Task: Where does "strong" appear in the data? Return each line that holds it.

Data supplied:
....................

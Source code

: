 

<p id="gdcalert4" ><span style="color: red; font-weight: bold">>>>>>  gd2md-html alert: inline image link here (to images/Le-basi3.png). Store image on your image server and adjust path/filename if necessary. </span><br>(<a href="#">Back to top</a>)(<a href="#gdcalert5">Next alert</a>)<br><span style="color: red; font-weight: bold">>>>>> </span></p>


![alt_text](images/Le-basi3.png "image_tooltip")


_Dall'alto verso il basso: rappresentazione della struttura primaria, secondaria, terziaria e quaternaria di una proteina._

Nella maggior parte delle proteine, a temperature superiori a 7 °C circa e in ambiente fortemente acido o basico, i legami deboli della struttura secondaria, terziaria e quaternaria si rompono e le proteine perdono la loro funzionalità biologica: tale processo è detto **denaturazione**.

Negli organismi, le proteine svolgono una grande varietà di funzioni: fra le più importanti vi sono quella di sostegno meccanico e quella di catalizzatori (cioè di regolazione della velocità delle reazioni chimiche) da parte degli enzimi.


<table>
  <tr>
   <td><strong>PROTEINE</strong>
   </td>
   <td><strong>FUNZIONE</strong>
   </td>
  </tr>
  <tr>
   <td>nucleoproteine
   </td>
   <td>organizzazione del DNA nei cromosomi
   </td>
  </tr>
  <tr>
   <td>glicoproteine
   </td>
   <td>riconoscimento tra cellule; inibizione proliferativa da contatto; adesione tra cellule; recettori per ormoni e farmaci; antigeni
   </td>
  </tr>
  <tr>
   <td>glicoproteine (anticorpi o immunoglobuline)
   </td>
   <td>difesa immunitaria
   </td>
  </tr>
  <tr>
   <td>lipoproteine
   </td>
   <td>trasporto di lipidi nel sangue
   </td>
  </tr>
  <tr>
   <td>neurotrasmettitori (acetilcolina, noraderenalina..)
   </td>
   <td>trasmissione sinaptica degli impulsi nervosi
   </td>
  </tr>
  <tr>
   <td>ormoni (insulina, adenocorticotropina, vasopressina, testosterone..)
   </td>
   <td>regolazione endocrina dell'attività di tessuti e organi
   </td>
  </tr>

....................

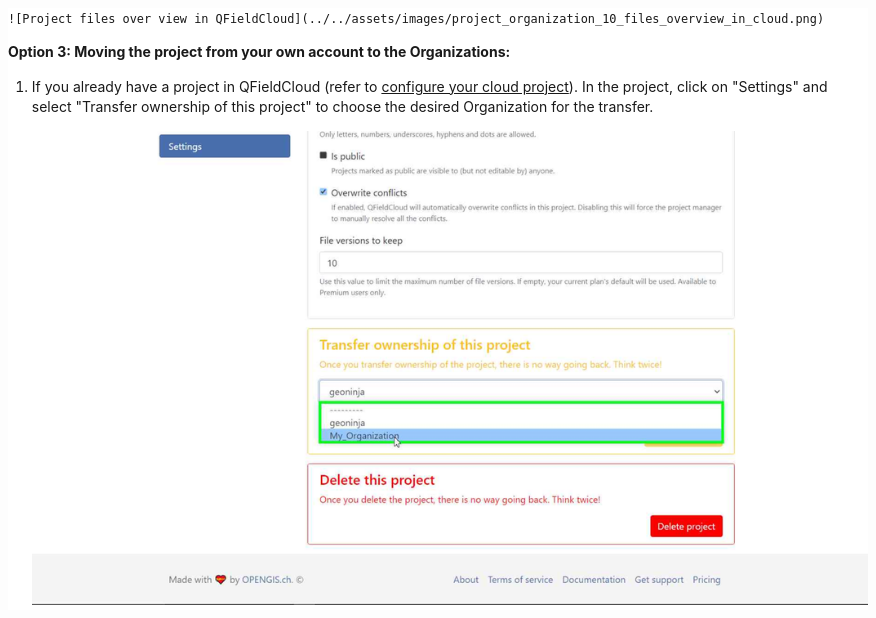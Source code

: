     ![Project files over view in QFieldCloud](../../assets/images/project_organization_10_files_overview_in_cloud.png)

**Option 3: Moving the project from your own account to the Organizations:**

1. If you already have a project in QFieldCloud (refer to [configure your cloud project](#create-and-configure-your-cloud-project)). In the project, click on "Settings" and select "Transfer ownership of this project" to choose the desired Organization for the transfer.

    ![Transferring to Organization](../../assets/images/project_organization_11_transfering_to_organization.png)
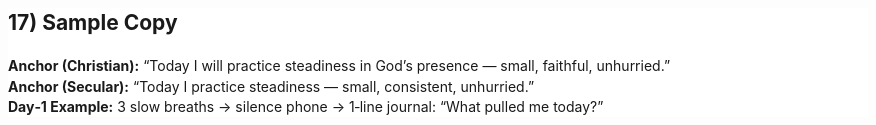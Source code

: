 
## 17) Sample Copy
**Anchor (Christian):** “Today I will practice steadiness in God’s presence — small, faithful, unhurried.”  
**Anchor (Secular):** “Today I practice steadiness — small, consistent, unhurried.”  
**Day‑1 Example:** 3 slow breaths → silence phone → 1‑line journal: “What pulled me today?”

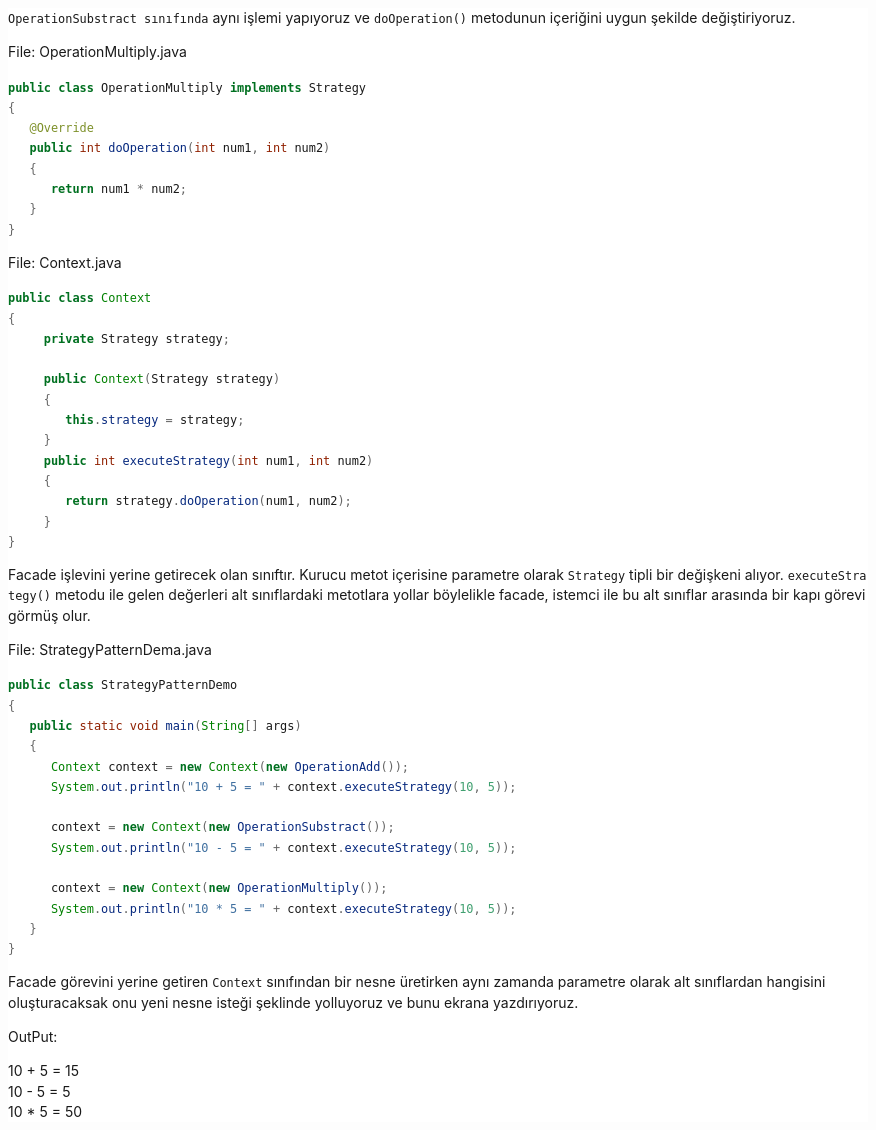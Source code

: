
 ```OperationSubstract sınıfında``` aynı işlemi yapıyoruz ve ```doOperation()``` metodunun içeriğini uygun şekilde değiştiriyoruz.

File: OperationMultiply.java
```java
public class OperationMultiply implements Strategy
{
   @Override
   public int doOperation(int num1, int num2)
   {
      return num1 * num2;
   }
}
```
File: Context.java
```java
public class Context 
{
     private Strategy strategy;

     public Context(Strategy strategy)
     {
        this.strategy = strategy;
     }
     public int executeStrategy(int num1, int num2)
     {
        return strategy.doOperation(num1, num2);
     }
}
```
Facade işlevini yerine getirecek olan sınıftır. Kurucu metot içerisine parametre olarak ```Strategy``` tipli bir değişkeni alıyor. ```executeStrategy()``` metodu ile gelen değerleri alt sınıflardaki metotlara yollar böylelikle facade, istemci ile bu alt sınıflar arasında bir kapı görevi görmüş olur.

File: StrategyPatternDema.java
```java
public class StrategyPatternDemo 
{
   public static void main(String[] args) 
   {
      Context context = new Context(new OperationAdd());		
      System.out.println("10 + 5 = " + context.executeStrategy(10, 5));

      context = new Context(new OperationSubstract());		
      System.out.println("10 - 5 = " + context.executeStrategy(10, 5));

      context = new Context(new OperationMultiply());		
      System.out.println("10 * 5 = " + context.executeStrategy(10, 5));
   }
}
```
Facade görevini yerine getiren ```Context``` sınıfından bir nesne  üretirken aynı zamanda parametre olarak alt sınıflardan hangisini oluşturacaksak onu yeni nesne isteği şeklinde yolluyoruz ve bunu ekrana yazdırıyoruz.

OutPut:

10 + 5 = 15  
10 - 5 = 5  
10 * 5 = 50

....................

Response:
   <td><strong>PROTEINE</strong>
   <td><strong>FUNZIONE</strong>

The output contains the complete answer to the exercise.